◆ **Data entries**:
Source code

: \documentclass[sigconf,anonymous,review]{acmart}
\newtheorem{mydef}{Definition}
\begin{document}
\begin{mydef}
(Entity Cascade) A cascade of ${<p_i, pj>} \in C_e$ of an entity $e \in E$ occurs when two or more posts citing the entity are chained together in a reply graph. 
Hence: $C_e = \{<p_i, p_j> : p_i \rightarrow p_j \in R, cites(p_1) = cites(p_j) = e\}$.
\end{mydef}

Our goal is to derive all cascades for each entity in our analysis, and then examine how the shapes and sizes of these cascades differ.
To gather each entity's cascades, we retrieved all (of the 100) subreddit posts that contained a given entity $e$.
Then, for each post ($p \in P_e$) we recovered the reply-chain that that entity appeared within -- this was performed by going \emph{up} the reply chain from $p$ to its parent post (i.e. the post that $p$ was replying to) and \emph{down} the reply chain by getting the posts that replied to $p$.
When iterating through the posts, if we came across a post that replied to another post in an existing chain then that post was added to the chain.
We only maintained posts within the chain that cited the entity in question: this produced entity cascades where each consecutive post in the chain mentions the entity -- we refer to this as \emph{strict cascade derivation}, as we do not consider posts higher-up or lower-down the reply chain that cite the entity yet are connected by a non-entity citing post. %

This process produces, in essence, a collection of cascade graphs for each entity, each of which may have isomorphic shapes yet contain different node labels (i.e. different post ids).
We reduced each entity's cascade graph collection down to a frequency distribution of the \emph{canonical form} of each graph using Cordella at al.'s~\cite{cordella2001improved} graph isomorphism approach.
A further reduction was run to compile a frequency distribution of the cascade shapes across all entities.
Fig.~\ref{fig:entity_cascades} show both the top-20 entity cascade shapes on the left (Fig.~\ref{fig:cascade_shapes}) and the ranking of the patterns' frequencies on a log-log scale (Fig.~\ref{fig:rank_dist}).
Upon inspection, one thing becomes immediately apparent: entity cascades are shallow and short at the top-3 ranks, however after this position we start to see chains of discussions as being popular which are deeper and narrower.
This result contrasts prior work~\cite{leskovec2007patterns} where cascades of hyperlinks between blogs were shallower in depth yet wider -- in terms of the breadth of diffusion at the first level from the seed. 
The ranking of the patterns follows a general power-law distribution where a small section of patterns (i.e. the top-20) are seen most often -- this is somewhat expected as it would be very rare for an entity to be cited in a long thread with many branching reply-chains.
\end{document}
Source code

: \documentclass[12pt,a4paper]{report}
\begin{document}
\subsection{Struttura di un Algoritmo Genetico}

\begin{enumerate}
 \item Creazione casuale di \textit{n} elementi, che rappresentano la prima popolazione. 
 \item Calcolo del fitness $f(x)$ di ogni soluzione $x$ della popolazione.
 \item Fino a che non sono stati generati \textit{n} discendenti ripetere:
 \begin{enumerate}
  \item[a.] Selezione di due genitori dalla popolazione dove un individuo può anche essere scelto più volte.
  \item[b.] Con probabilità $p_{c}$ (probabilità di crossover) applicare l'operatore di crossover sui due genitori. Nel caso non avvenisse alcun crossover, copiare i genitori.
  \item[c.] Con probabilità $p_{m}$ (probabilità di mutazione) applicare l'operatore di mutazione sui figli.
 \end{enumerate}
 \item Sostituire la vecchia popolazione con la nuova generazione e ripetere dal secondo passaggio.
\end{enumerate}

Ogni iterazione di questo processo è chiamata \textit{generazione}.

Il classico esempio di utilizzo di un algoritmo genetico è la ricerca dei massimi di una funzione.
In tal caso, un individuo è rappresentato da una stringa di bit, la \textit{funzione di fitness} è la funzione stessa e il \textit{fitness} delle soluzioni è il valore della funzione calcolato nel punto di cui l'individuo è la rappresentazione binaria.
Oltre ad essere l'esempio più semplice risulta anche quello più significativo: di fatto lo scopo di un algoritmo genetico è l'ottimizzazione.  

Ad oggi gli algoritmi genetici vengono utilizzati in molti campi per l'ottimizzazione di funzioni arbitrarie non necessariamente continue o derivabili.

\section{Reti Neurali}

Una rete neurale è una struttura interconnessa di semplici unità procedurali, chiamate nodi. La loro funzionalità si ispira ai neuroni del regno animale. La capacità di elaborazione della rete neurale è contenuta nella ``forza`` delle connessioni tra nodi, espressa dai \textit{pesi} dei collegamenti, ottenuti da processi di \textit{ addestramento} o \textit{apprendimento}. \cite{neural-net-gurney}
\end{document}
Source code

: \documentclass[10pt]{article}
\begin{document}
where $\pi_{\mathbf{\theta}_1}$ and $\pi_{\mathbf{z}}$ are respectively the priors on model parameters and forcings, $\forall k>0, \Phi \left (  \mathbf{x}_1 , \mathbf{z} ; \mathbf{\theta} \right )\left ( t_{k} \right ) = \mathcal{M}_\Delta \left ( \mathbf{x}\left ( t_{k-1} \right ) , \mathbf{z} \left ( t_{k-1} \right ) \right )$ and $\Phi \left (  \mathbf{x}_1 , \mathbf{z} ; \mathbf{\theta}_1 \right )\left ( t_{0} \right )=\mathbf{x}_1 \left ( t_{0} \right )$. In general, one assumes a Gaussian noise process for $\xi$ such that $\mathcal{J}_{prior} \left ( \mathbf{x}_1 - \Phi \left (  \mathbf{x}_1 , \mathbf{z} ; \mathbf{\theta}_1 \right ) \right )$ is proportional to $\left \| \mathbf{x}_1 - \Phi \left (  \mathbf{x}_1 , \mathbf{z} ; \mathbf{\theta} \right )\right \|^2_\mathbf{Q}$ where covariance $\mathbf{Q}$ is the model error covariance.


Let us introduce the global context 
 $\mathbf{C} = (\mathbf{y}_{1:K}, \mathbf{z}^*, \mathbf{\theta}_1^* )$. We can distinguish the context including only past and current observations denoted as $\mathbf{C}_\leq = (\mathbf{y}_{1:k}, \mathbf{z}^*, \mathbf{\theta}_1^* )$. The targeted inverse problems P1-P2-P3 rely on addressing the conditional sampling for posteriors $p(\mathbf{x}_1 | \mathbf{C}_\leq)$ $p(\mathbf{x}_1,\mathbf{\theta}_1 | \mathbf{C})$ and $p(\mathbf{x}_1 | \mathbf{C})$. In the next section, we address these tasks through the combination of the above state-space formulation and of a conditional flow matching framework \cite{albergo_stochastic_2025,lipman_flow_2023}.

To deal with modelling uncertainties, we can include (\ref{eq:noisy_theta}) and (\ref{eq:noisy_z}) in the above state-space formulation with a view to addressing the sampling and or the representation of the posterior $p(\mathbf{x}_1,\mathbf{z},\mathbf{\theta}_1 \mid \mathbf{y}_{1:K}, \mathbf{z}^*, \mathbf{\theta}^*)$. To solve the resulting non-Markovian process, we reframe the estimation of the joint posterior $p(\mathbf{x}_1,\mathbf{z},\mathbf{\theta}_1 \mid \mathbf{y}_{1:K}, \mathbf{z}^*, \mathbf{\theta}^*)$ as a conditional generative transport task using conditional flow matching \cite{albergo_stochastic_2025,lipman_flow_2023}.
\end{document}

◆ **What needs to be done**: Your answer should be exactly the lines of the data above, from the first through the line containing "(Entity Cascade) A".

◆ **Your response**:
Source code

: \documentclass[sigconf,anonymous,review]{acmart}
\newtheorem{mydef}{Definition}
\begin{document}
\begin{mydef}
(Entity Cascade) A cascade of ${<p_i, pj>} \in C_e$ of an entity $e \in E$ occurs when two or more posts citing the entity are chained together in a reply graph. 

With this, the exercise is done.